REQUIRED ACTION: Lines that contain "Tableau" are to be copied from the material, every one of them.
#### DATASET RECORDS
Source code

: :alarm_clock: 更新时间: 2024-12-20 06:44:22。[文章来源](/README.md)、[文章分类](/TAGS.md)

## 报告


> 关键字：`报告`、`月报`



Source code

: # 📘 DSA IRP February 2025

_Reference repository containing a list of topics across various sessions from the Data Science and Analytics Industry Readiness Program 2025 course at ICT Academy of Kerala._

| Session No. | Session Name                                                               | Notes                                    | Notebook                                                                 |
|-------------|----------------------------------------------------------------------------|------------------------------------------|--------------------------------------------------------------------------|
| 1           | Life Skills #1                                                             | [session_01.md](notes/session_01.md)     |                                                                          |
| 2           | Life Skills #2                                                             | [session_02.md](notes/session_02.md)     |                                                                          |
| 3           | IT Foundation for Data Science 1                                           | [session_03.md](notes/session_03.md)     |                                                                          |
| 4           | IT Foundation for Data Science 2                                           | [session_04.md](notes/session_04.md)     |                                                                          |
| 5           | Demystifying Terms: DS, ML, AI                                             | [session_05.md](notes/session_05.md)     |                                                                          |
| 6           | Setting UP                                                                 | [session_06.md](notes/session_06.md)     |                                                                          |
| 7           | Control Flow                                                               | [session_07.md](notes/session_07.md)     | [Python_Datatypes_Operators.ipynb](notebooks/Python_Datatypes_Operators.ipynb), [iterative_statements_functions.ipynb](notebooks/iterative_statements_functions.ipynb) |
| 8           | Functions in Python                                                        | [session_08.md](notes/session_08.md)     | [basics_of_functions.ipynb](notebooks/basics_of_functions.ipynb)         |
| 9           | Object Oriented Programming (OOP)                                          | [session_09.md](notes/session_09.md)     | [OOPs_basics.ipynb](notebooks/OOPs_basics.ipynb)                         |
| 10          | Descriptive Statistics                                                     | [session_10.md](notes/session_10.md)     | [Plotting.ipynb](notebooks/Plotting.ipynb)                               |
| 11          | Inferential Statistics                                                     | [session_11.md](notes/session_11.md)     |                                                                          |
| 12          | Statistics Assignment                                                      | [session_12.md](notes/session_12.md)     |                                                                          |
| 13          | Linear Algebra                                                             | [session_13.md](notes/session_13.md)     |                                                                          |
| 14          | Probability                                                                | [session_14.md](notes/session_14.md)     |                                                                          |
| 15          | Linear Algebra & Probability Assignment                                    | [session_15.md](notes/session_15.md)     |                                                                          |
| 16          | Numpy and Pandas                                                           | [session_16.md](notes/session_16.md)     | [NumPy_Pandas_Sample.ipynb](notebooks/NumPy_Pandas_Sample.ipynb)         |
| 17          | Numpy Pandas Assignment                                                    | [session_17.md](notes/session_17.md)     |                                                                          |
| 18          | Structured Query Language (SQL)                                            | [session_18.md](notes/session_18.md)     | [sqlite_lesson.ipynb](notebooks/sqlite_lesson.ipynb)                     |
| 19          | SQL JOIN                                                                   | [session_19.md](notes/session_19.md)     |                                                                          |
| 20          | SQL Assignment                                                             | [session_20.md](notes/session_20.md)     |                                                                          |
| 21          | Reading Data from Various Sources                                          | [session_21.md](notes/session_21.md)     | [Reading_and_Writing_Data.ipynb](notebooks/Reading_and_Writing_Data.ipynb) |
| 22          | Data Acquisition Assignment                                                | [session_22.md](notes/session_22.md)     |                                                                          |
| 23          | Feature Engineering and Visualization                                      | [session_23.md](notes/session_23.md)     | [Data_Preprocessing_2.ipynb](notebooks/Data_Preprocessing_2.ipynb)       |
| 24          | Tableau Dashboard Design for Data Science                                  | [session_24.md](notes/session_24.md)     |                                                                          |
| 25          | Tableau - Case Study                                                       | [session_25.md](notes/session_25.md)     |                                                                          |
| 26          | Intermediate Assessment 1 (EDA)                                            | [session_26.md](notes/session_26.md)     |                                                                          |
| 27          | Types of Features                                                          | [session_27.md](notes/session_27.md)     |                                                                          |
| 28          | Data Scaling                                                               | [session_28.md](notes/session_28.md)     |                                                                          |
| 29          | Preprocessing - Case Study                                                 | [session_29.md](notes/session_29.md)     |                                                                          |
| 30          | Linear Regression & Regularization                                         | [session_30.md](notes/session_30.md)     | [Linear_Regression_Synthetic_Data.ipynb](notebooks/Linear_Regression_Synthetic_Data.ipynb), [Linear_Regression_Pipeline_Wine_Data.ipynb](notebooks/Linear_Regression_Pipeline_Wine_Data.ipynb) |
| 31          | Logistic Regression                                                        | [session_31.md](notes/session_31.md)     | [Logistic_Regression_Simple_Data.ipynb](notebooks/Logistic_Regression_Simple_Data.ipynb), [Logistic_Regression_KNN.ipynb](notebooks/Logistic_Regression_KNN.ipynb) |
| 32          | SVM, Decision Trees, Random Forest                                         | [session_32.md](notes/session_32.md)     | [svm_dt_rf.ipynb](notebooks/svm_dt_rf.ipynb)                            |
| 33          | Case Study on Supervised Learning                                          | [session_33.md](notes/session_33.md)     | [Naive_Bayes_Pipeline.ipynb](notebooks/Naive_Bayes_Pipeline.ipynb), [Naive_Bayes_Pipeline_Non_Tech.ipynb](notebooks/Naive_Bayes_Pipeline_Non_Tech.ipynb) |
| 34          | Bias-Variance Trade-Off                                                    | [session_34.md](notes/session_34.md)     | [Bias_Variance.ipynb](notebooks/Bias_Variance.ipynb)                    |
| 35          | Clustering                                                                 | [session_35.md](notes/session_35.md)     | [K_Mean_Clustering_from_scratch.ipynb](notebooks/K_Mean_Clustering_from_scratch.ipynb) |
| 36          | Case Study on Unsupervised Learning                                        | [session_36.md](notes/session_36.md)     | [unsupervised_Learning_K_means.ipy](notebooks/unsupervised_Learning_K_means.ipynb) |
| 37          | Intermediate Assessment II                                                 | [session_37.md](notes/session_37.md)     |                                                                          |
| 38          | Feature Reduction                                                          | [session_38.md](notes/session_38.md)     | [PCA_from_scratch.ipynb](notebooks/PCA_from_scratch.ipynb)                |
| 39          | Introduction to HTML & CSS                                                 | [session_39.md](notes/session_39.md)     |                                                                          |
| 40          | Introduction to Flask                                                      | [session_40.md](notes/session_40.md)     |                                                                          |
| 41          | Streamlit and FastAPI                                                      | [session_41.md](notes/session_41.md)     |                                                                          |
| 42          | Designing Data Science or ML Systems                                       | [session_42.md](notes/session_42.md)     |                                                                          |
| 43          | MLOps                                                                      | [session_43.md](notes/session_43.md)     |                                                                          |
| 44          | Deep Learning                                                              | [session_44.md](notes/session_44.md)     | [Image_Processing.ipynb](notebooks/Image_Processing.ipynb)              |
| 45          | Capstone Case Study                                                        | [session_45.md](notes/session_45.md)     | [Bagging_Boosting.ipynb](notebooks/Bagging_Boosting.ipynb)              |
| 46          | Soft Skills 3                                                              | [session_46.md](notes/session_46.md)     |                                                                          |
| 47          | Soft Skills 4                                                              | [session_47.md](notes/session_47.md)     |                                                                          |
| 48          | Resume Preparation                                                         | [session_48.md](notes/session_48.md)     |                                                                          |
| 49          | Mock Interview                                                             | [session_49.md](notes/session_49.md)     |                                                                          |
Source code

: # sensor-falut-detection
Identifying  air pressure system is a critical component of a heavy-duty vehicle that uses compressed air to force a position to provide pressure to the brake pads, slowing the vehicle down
########
SOLUTION TO THE PROBLEM:
| 24          | Tableau Dashboard Design for Data Science                                  | [session_24.md](notes/session_24.md)     |                                                                          |
| 25          | Tableau - Case Study                                                       | [session_25.md](notes/session_25.md)     |                                                                          |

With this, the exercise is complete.